## Data for review
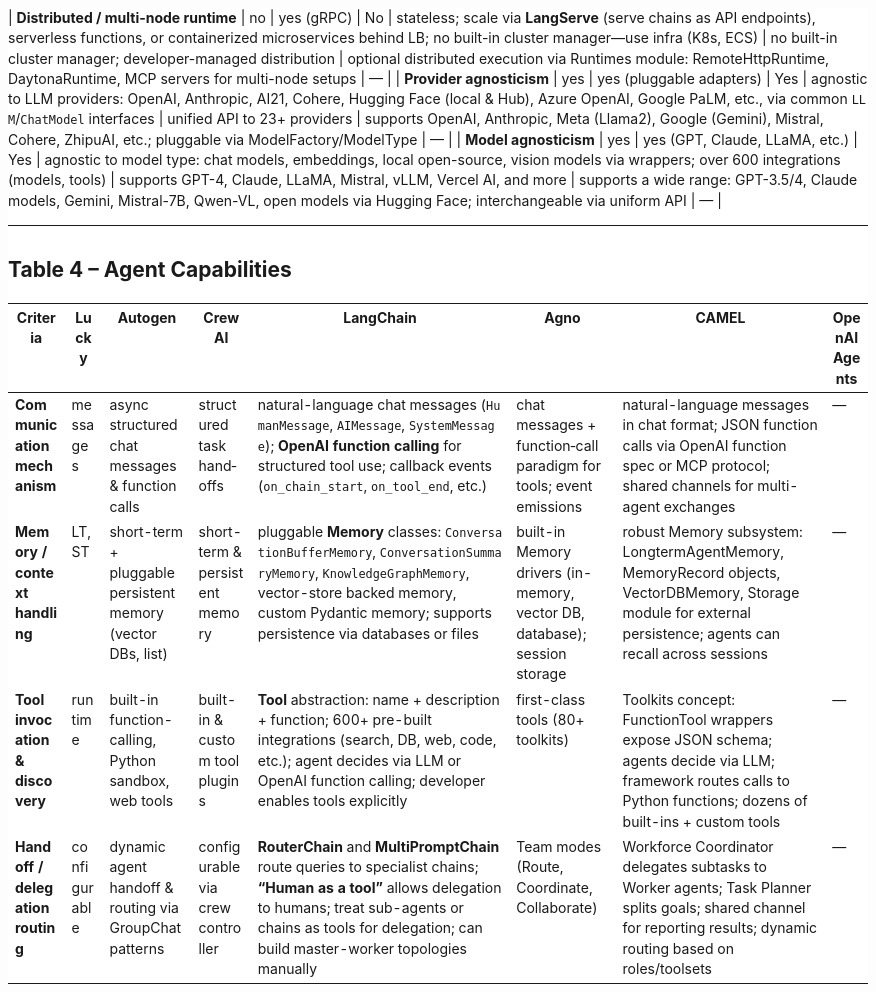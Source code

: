 | **Distributed / multi-node runtime**         | no    | yes (gRPC)                                  | No                                                    | stateless; scale via **LangServe** (serve chains as API endpoints), serverless functions, or containerized microservices behind LB; no built-in cluster manager—use infra (K8s, ECS)          | no built-in cluster manager; developer-managed distribution                                                          | optional distributed execution via Runtimes module: RemoteHttpRuntime, DaytonaRuntime, MCP servers for multi-node setups                       | —             |
| **Provider agnosticism**                     | yes   | yes (pluggable adapters)                    | Yes                                                   | agnostic to LLM providers: OpenAI, Anthropic, AI21, Cohere, Hugging Face (local & Hub), Azure OpenAI, Google PaLM, etc., via common `LLM`/`ChatModel` interfaces                              | unified API to 23+ providers                                                                                         | supports OpenAI, Anthropic, Meta (Llama2), Google (Gemini), Mistral, Cohere, ZhipuAI, etc.; pluggable via ModelFactory/ModelType               | —             |
| **Model agnosticism**                        | yes   | yes (GPT, Claude, LLaMA, etc.)              | Yes                                                   | agnostic to model type: chat models, embeddings, local open-source, vision models via wrappers; over 600 integrations (models, tools)                                                         | supports GPT-4, Claude, LLaMA, Mistral, vLLM, Vercel AI, and more                                                    | supports a wide range: GPT-3.5/4, Claude models, Gemini, Mistral-7B, Qwen-VL, open models via Hugging Face; interchangeable via uniform API    | —             |

---

## Table 4 – Agent Capabilities

| Criteria                               | Lucky             | Autogen                                                     | CrewAI                            | **LangChain**                                                                                                                                                                                                                            | Agno                                                                      | CAMEL                                                                                                                                                                                   | OpenAI Agents |
| -------------------------------------- | ----------------- | ----------------------------------------------------------- | --------------------------------- | ---------------------------------------------------------------------------------------------------------------------------------------------------------------------------------------------------------------------------------------- | ------------------------------------------------------------------------- | --------------------------------------------------------------------------------------------------------------------------------------------------------------------------------------- | ------------- |
| **Communication mechanism**            | messages          | async structured chat messages & function calls             | structured task hand‐offs         | natural-language chat messages (`HumanMessage`, `AIMessage`, `SystemMessage`); **OpenAI function calling** for structured tool use; callback events (`on_chain_start`, `on_tool_end`, etc.)                                              | chat messages + function‐call paradigm for tools; event emissions         | natural-language messages in chat format; JSON function calls via OpenAI function spec or MCP protocol; shared channels for multi-agent exchanges                                       | —             |
| **Memory / context handling**          | LT, ST            | short-term + pluggable persistent memory (vector DBs, list) | short-term & persistent memory    | pluggable **Memory** classes: `ConversationBufferMemory`, `ConversationSummaryMemory`, `KnowledgeGraphMemory`, vector-store backed memory, custom Pydantic memory; supports persistence via databases or files                           | built-in Memory drivers (in-memory, vector DB, database); session storage | robust Memory subsystem: LongtermAgentMemory, MemoryRecord objects, VectorDBMemory, Storage module for external persistence; agents can recall across sessions                          | —             |
| **Tool invocation & discovery**        | runtime           | built-in function-calling, Python sandbox, web tools        | built-in & custom tool plugins    | **Tool** abstraction: name + description + function; 600+ pre-built integrations (search, DB, web, code, etc.); agent decides via LLM or OpenAI function calling; developer enables tools explicitly                                     | first-class tools (80+ toolkits)                                          | Toolkits concept: FunctionTool wrappers expose JSON schema; agents decide via LLM; framework routes calls to Python functions; dozens of built-ins + custom tools                       | —             |
| **Handoff / delegation routing**       | configurable      | dynamic agent handoff & routing via GroupChat patterns      | configurable via crew controller  | **RouterChain** and **MultiPromptChain** route queries to specialist chains; **“Human as a tool”** allows delegation to humans; treat sub-agents or chains as tools for delegation; can build master-worker topologies manually          | Team modes (Route, Coordinate, Collaborate)                               | Workforce Coordinator delegates subtasks to Worker agents; Task Planner splits goals; shared channel for reporting results; dynamic routing based on roles/toolsets                     | —             |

## What you will do
Each line above should be returned exactly as it stands, minus any pictures.

## Exercise solution
Source code

: | **Distributed / multi-node runtime**         | no    | yes (gRPC)                                  | No                                                    | stateless; scale via **LangServe** (serve chains as API endpoints), serverless functions, or containerized microservices behind LB; no built-in cluster manager—use infra (K8s, ECS)          | no built-in cluster manager; developer-managed distribution                                                          | optional distributed execution via Runtimes module: RemoteHttpRuntime, DaytonaRuntime, MCP servers for multi-node setups                       | —             |
| **Provider agnosticism**                     | yes   | yes (pluggable adapters)                    | Yes                                                   | agnostic to LLM providers: OpenAI, Anthropic, AI21, Cohere, Hugging Face (local & Hub), Azure OpenAI, Google PaLM, etc., via common `LLM`/`ChatModel` interfaces                              | unified API to 23+ providers                                                                                         | supports OpenAI, Anthropic, Meta (Llama2), Google (Gemini), Mistral, Cohere, ZhipuAI, etc.; pluggable via ModelFactory/ModelType               | —             |
| **Model agnosticism**                        | yes   | yes (GPT, Claude, LLaMA, etc.)              | Yes                                                   | agnostic to model type: chat models, embeddings, local open-source, vision models via wrappers; over 600 integrations (models, tools)                                                         | supports GPT-4, Claude, LLaMA, Mistral, vLLM, Vercel AI, and more                                                    | supports a wide range: GPT-3.5/4, Claude models, Gemini, Mistral-7B, Qwen-VL, open models via Hugging Face; interchangeable via uniform API    | —             |

---

## Table 4 – Agent Capabilities

| Criteria                               | Lucky             | Autogen                                                     | CrewAI                            | **LangChain**                                                                                                                                                                                                                            | Agno                                                                      | CAMEL                                                                                                                                                                                   | OpenAI Agents |
| -------------------------------------- | ----------------- | ----------------------------------------------------------- | --------------------------------- | ---------------------------------------------------------------------------------------------------------------------------------------------------------------------------------------------------------------------------------------- | ------------------------------------------------------------------------- | --------------------------------------------------------------------------------------------------------------------------------------------------------------------------------------- | ------------- |
| **Communication mechanism**            | messages          | async structured chat messages & function calls             | structured task hand‐offs         | natural-language chat messages (`HumanMessage`, `AIMessage`, `SystemMessage`); **OpenAI function calling** for structured tool use; callback events (`on_chain_start`, `on_tool_end`, etc.)                                              | chat messages + function‐call paradigm for tools; event emissions         | natural-language messages in chat format; JSON function calls via OpenAI function spec or MCP protocol; shared channels for multi-agent exchanges                                       | —             |
| **Memory / context handling**          | LT, ST            | short-term + pluggable persistent memory (vector DBs, list) | short-term & persistent memory    | pluggable **Memory** classes: `ConversationBufferMemory`, `ConversationSummaryMemory`, `KnowledgeGraphMemory`, vector-store backed memory, custom Pydantic memory; supports persistence via databases or files                           | built-in Memory drivers (in-memory, vector DB, database); session storage | robust Memory subsystem: LongtermAgentMemory, MemoryRecord objects, VectorDBMemory, Storage module for external persistence; agents can recall across sessions                          | —             |
| **Tool invocation & discovery**        | runtime           | built-in function-calling, Python sandbox, web tools        | built-in & custom tool plugins    | **Tool** abstraction: name + description + function; 600+ pre-built integrations (search, DB, web, code, etc.); agent decides via LLM or OpenAI function calling; developer enables tools explicitly                                     | first-class tools (80+ toolkits)                                          | Toolkits concept: FunctionTool wrappers expose JSON schema; agents decide via LLM; framework routes calls to Python functions; dozens of built-ins + custom tools                       | —             |
| **Handoff / delegation routing**       | configurable      | dynamic agent handoff & routing via GroupChat patterns      | configurable via crew controller  | **RouterChain** and **MultiPromptChain** route queries to specialist chains; **“Human as a tool”** allows delegation to humans; treat sub-agents or chains as tools for delegation; can build master-worker topologies manually          | Team modes (Route, Coordinate, Collaborate)                               | Workforce Coordinator delegates subtasks to Worker agents; Task Planner splits goals; shared channel for reporting results; dynamic routing based on roles/toolsets                     | —             |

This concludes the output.